At the ICLR 2026 conference, a seasoned data scientist found themselves in a state of quiet frustration. Surrounded by the world's leading AI researchers, they noticed a recurring problem: the terms harness and scaffold were being used interchangeably, or worse, defined differently by every speaker. This was not a mere semantic dispute among academics. In the trenches of AI development, the way a model is wrapped determines whether it remains a sophisticated chatbot or evolves into a functional agent capable of altering the state of a computer system. The industry is currently grappling with a fundamental misunderstanding of what actually makes an agent an agent.
The Execution Layer and the Illusion of Agency
Consider the experience of a developer using Claude Code, Anthropic's coding agent, to resolve a complex bug within a local terminal. The difference between asking a model to write a snippet of code and allowing an agent to read files, modify source code, and execute tests is an order of magnitude in complexity.
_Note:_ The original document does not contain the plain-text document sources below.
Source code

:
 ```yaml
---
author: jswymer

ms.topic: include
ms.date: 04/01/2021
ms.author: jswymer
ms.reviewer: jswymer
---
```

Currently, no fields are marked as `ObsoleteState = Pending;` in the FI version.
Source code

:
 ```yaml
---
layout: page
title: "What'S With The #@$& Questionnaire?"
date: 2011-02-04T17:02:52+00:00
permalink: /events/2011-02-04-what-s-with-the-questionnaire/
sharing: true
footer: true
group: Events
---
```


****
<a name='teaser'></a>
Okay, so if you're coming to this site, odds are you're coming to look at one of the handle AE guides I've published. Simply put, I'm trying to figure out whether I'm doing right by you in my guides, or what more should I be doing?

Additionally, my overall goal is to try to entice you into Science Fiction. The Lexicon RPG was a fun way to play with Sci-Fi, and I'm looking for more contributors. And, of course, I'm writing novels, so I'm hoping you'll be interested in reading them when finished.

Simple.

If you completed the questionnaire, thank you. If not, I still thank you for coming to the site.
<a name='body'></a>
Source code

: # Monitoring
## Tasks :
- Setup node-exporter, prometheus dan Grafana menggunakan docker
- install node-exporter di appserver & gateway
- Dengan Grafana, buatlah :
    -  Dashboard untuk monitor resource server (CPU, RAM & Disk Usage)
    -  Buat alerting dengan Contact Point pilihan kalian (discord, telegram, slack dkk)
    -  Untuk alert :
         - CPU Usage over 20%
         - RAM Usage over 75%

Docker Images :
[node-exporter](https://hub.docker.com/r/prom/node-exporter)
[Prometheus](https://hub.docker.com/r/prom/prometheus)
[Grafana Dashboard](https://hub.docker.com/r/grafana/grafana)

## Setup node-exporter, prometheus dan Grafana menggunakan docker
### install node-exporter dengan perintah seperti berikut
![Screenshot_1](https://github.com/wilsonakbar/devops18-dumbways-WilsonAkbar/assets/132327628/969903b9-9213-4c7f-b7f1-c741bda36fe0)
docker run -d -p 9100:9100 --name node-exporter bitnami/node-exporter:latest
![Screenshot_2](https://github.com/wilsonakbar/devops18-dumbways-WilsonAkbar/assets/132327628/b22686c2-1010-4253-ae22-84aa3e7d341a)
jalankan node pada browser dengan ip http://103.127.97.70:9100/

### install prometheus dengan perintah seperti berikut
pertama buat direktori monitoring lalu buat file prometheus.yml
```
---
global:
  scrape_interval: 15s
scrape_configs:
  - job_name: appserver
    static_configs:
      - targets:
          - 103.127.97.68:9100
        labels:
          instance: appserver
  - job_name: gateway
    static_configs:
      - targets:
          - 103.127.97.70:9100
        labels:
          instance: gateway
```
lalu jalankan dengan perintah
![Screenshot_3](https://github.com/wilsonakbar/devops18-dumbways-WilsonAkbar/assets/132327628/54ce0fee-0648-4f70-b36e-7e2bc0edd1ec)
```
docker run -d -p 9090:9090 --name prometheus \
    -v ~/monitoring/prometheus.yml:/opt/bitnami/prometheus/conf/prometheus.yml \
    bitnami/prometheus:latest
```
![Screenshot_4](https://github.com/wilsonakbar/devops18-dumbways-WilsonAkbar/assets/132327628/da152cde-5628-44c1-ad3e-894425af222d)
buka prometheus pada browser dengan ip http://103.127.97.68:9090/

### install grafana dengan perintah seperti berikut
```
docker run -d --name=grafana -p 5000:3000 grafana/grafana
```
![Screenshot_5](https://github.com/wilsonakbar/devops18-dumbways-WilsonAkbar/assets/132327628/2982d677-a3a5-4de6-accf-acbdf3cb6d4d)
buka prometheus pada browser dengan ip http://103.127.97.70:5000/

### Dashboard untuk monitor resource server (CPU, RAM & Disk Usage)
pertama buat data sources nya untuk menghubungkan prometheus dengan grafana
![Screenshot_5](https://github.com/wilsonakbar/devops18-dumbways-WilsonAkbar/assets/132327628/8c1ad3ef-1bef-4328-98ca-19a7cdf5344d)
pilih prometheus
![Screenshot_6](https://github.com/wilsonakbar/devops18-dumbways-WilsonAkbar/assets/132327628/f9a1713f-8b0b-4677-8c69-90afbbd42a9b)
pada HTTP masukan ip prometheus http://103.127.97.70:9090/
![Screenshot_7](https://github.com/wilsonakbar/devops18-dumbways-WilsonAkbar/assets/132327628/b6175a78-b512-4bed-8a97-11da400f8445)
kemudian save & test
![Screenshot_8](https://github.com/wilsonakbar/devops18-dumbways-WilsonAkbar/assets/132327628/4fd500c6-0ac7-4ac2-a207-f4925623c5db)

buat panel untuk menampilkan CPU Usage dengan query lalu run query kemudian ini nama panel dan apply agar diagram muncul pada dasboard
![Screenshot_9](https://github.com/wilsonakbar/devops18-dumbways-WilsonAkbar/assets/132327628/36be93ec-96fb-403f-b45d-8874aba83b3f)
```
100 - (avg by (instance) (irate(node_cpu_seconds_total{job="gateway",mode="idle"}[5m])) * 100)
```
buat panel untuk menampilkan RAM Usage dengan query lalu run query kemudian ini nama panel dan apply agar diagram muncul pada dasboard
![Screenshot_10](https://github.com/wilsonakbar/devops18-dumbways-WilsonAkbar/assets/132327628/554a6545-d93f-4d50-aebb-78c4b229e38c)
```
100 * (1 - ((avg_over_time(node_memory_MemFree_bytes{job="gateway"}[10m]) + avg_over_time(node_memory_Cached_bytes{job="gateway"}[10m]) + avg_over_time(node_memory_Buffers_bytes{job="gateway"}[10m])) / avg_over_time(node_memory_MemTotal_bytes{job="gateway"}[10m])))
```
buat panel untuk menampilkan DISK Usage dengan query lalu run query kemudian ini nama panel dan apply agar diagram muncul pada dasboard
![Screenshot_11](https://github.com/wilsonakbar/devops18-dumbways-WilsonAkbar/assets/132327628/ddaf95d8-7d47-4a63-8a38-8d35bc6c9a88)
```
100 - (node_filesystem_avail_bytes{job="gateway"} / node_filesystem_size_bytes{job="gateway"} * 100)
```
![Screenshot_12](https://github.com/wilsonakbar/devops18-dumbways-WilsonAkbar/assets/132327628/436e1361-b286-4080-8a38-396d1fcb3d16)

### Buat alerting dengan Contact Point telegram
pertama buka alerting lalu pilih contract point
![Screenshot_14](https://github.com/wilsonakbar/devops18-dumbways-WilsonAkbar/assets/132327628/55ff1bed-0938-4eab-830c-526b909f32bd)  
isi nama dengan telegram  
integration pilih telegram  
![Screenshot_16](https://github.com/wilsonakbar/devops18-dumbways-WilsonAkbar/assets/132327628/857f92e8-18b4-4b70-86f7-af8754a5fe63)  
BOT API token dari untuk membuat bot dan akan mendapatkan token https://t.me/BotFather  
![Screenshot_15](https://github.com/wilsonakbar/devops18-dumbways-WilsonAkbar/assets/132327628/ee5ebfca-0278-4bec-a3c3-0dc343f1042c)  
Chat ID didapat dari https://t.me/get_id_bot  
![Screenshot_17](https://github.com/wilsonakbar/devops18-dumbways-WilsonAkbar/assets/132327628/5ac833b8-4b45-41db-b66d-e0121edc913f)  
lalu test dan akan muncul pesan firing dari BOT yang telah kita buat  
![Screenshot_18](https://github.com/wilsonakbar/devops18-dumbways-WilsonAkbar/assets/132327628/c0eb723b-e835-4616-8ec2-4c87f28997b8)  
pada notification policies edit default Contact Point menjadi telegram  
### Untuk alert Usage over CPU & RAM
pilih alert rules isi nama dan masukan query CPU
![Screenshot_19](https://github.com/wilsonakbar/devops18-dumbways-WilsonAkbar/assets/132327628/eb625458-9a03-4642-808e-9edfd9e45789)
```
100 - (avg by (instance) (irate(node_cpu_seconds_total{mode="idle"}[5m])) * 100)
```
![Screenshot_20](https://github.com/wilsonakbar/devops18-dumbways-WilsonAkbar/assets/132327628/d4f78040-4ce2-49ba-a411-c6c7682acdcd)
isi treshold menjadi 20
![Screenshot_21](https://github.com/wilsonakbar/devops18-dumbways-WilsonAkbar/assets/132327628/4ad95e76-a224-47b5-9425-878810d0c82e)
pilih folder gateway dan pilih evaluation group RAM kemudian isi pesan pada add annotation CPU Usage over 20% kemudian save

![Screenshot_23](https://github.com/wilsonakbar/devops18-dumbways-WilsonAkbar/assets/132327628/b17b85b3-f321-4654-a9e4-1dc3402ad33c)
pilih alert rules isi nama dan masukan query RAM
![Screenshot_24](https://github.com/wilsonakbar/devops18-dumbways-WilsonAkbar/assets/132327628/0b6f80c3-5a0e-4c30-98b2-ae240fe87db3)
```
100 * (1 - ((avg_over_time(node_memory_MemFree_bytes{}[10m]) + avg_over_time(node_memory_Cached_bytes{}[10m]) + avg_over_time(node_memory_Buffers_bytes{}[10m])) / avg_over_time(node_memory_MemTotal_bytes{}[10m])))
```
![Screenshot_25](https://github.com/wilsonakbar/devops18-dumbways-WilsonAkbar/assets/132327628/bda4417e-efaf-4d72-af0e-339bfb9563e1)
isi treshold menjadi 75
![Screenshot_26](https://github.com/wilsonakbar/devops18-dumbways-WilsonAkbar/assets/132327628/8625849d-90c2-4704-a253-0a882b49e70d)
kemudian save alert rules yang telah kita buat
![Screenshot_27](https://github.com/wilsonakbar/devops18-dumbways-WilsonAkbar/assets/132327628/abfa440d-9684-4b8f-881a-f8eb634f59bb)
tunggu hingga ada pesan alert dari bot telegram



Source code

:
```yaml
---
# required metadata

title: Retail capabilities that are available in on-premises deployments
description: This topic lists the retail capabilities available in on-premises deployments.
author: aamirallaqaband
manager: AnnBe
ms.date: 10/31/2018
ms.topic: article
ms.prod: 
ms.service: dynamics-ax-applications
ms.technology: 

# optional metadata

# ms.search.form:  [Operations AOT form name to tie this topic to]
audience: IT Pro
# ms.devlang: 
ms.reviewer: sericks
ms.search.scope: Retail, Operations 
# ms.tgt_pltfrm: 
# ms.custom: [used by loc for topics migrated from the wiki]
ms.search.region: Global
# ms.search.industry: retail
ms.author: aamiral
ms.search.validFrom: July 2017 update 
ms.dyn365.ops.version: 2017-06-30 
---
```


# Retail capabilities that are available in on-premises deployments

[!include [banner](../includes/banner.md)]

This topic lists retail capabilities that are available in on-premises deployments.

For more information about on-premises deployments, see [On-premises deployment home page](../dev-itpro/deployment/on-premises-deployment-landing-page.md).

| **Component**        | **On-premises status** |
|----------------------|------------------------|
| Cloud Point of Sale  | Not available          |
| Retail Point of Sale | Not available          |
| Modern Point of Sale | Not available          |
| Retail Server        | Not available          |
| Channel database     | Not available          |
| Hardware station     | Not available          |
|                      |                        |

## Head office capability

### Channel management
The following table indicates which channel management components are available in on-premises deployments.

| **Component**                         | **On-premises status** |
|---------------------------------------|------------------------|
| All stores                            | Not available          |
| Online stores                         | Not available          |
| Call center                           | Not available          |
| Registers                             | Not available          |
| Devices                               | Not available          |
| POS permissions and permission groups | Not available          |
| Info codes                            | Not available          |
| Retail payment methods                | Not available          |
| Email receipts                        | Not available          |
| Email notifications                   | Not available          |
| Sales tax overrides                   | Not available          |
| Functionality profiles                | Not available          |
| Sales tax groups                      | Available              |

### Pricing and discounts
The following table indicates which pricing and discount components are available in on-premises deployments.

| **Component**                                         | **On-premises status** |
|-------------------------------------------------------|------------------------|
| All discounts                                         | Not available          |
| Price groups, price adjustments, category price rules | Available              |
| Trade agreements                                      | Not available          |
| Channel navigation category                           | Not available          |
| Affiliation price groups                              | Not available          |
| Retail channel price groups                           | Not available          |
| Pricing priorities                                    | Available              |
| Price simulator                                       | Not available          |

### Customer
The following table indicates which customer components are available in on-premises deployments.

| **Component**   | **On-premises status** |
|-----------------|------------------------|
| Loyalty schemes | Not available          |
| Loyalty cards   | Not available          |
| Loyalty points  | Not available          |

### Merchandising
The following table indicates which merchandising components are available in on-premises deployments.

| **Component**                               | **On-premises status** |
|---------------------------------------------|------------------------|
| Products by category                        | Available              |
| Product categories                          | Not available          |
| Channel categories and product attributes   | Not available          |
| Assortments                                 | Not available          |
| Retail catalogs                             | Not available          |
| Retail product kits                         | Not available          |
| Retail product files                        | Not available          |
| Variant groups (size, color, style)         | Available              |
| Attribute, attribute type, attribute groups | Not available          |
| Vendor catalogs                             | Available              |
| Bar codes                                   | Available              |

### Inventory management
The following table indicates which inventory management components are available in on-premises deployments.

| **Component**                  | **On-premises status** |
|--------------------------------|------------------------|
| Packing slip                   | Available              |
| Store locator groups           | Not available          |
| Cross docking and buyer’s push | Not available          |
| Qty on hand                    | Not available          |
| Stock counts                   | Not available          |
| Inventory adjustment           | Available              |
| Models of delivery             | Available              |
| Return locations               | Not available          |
The intelligence does not reside solely in the model's weights, but in the execution layer that surrounds it. To use a biological analogy, the LLM is the brain, but the agentic framework provides the limbs, the sensory organs, and the nervous system required to interact with the physical or digital world.
OpenAI's Codex serves as a primary example of this distinction. Codex is an exceptional engine for generating code, yet it possesses no inherent ability to run that code, observe the output, and iterate based on an error message. An LLM is, at its core, a stateless function that maps an input string to an output string. It cannot maintain a loop, it cannot remember the result of a previous call unless that result is fed back into the prompt, and it cannot independently trigger an external API. The model can express an intention to use a tool, but it cannot actually pull the trigger.
This is where the concept of the harness becomes critical. A harness is the operational infrastructure that connects the model to the external world. Anthropic explicitly describes Claude Code as the agentic harness around Claude. The harness manages the loop: it intercepts the model's request to use a tool, executes that tool in a secure environment, captures the output, and feeds it back to the model. It decides when the model has reached a stopping point or how to handle a runtime exception. Without this harness, the model is a brain in a vat, capable of thinking but incapable of doing.
The architectural choice of the harness defines the product's flexibility. Some systems, like Claude Code, are tightly coupled with a specific model to maximize performance. Others, such as the Antigravity CLI or the Hermes Agent framework, treat the harness as a modular shell. In these open-source frameworks, the harness remains constant while the underlying model can be swapped. This creates a scenario where the same high-performance model can feel like two entirely different products depending on the control logic of the harness. Harness engineering is therefore becoming a distinct discipline, focusing on stop-conditions, guardrails, and the translation of text into action.
Scaffolds versus Harnesses: Blueprints and Engines
For the developer, the shift from a standard LLM to an agent is felt not in the speed of the response, but in the level of control. To understand this, one must distinguish between the scaffold and the harness. While they work in tandem, they serve entirely different purposes in the agentic stack.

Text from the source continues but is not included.